Así es como Janna acabará siendo una superviviente del accidente, aunque pronto descubriremos que no ha logrado salir indemne del todo. Nadie quiere darle cobijo por temor a que esté contaminada por la radiación y, cuando la inanición la derrote, acabará en un centro de atención para los desplazados por el accidente. Allí es donde nos enfrentaremos a la que puede ser la parte más terrible de la novela: pasar los días en cuarentena, devorada por el ansia de saber si está sana o no, y a la vez tener que despedirse de los niños y adolescentes que van cayendo enfermos por la radiación a su alrededor. Sus fugaces amistades condenadas de un día para otro. Y aunque al final los efectos de la contaminación radioactiva acabarán haciendo acto de presencia en el cuerpo de la protagonista, tendrá la suerte de salir viva.

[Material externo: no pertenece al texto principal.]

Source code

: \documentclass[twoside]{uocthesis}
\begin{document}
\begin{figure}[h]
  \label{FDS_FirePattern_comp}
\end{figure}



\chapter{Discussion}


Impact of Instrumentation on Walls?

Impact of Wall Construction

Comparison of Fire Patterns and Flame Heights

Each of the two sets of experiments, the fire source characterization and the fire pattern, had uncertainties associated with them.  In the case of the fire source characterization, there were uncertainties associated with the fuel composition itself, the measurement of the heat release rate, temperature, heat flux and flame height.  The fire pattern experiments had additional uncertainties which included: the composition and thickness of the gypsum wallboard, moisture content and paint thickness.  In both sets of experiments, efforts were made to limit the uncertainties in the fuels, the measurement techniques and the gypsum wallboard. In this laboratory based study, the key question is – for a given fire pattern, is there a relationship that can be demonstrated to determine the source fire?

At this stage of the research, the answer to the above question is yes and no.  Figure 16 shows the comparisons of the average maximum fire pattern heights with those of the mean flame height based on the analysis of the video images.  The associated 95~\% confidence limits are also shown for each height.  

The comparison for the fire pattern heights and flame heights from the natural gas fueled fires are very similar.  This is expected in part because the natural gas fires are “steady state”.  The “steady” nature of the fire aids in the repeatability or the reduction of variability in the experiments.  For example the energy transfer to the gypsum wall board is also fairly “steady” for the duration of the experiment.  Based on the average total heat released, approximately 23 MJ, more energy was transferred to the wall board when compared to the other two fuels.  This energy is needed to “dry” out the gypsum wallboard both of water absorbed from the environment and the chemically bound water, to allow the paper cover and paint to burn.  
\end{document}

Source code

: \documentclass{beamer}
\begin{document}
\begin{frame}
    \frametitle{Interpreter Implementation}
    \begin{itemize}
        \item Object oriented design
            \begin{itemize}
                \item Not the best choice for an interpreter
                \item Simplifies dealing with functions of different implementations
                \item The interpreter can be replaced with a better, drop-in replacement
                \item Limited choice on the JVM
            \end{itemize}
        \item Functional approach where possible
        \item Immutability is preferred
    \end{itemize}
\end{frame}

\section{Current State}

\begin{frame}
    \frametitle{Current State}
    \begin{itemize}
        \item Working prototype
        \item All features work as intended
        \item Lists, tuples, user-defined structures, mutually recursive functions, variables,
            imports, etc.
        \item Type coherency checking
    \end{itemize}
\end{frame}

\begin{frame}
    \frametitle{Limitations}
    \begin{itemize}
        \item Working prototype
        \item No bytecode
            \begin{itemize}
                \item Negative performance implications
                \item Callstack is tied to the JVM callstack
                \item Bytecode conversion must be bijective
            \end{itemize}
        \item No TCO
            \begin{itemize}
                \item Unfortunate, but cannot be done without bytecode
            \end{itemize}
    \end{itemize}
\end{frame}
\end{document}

Tras ese caos inicial, Janna recibirá una buena noticia al descubrir que la hermana de su padre la ha estado buscando y desea llevarla a su casa en Hamburgo. Pero aún deberá afrontar el enorme dolor que le ha provocado el desastre, tanto en el plano físico como psicológico, y encarar el enorme cambio que se ha producido en su país; Pausewang usa sus dotes para la especulación y estima con gran acierto una catástrofe económica derivada del accidente, en la que vierte con bastante seguridad sus recuerdos de la época en que la Alemania Occidental sobrevivió gracias al Plan Marshall. Solo que, en ese ambiente, las víctimas se convierten en recuerdos andantes de la tragedia y, en cierto modo, cargan para el resto de la población con parte de la culpa de la nube radioactiva, provocado un rechazo generalizado hacia cualquiera que pueda ser un superviviente y que los rehúyan como apestados. Aquí es donde la voluntad de la protagonista va a evolucionar y dejará de ser una simple niña, para convertirse en una adolescente segura de quién es y qué quiere hacer con su vida.
Enfrentándose con más y más fuerza a todos los que quieren hacer por ignorar lo ocurrido.